▶ What the exercise asks
Starting with the line containing "2. sicherzustellen, dass" and going on through the line containing "5. vor und nach", return the lines of the data below exactly, and only those.

▶ Information
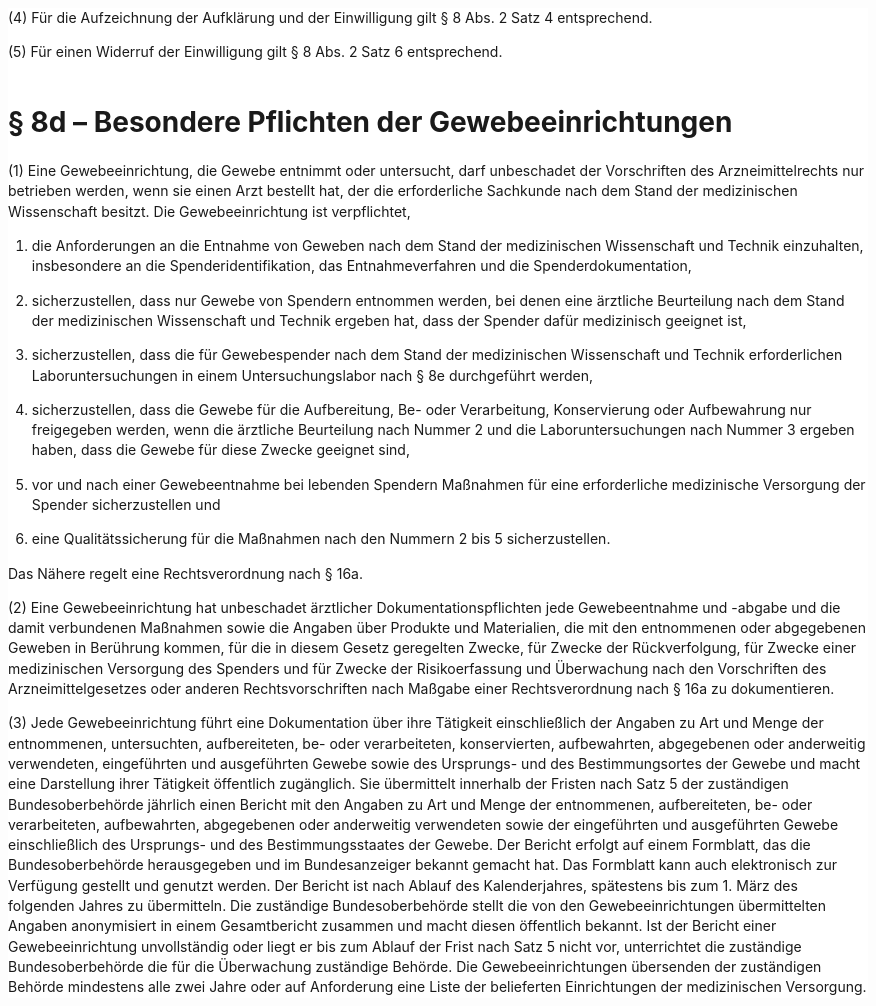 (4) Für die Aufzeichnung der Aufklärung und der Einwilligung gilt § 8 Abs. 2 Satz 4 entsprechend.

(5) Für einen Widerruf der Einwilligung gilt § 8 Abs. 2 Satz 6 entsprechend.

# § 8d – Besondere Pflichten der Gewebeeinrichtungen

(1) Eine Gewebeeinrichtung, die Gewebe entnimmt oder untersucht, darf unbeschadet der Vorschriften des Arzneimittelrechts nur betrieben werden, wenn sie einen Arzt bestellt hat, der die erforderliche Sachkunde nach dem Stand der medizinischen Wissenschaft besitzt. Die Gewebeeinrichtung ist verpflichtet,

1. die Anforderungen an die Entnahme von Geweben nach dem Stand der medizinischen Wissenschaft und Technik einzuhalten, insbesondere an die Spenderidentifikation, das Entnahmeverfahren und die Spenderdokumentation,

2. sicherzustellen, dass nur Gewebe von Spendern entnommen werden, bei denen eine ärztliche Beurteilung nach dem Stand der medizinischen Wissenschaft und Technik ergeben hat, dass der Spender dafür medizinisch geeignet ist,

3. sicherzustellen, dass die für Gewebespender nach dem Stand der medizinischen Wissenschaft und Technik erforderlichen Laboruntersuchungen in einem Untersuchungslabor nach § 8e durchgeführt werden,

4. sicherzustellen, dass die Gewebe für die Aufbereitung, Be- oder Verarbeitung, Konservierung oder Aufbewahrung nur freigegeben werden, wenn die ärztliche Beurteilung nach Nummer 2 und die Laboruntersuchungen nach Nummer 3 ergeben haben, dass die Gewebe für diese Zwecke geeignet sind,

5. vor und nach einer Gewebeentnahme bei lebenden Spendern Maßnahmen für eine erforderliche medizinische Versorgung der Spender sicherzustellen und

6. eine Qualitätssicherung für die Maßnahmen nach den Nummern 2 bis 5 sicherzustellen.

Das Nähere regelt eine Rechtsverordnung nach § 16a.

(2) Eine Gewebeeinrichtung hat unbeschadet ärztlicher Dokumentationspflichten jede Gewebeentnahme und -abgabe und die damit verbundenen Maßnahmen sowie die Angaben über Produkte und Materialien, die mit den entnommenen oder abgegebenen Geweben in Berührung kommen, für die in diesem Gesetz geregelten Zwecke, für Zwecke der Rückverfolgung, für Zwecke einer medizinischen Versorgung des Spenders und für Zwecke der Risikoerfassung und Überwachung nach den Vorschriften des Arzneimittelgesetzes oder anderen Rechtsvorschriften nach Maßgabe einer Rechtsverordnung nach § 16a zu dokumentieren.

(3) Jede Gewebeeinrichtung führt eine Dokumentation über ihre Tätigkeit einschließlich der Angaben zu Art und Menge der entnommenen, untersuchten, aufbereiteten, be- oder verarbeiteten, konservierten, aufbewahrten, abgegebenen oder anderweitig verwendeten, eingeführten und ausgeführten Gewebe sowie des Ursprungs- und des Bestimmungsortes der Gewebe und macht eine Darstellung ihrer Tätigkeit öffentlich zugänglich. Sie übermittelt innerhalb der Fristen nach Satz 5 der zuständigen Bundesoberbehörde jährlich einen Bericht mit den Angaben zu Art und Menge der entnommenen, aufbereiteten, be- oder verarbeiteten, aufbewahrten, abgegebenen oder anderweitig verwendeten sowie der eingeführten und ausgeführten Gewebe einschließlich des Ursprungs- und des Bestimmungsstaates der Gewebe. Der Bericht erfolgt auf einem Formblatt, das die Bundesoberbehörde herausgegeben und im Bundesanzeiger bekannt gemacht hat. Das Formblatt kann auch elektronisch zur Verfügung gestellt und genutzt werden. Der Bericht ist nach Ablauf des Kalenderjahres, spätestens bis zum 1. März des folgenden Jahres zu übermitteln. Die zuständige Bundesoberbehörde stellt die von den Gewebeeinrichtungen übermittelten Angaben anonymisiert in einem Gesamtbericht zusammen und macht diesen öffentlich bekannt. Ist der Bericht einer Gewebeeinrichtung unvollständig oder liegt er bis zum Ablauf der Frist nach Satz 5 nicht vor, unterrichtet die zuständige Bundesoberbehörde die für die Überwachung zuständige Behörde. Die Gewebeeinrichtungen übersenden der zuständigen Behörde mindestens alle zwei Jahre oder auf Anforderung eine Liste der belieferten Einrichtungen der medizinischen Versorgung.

▶ Task response
2. sicherzustellen, dass nur Gewebe von Spendern entnommen werden, bei denen eine ärztliche Beurteilung nach dem Stand der medizinischen Wissenschaft und Technik ergeben hat, dass der Spender dafür medizinisch geeignet ist,

3. sicherzustellen, dass die für Gewebespender nach dem Stand der medizinischen Wissenschaft und Technik erforderlichen Laboruntersuchungen in einem Untersuchungslabor nach § 8e durchgeführt werden,

4. sicherzustellen, dass die Gewebe für die Aufbereitung, Be- oder Verarbeitung, Konservierung oder Aufbewahrung nur freigegeben werden, wenn die ärztliche Beurteilung nach Nummer 2 und die Laboruntersuchungen nach Nummer 3 ergeben haben, dass die Gewebe für diese Zwecke geeignet sind,

5. vor und nach einer Gewebeentnahme bei lebenden Spendern Maßnahmen für eine erforderliche medizinische Versorgung der Spender sicherzustellen und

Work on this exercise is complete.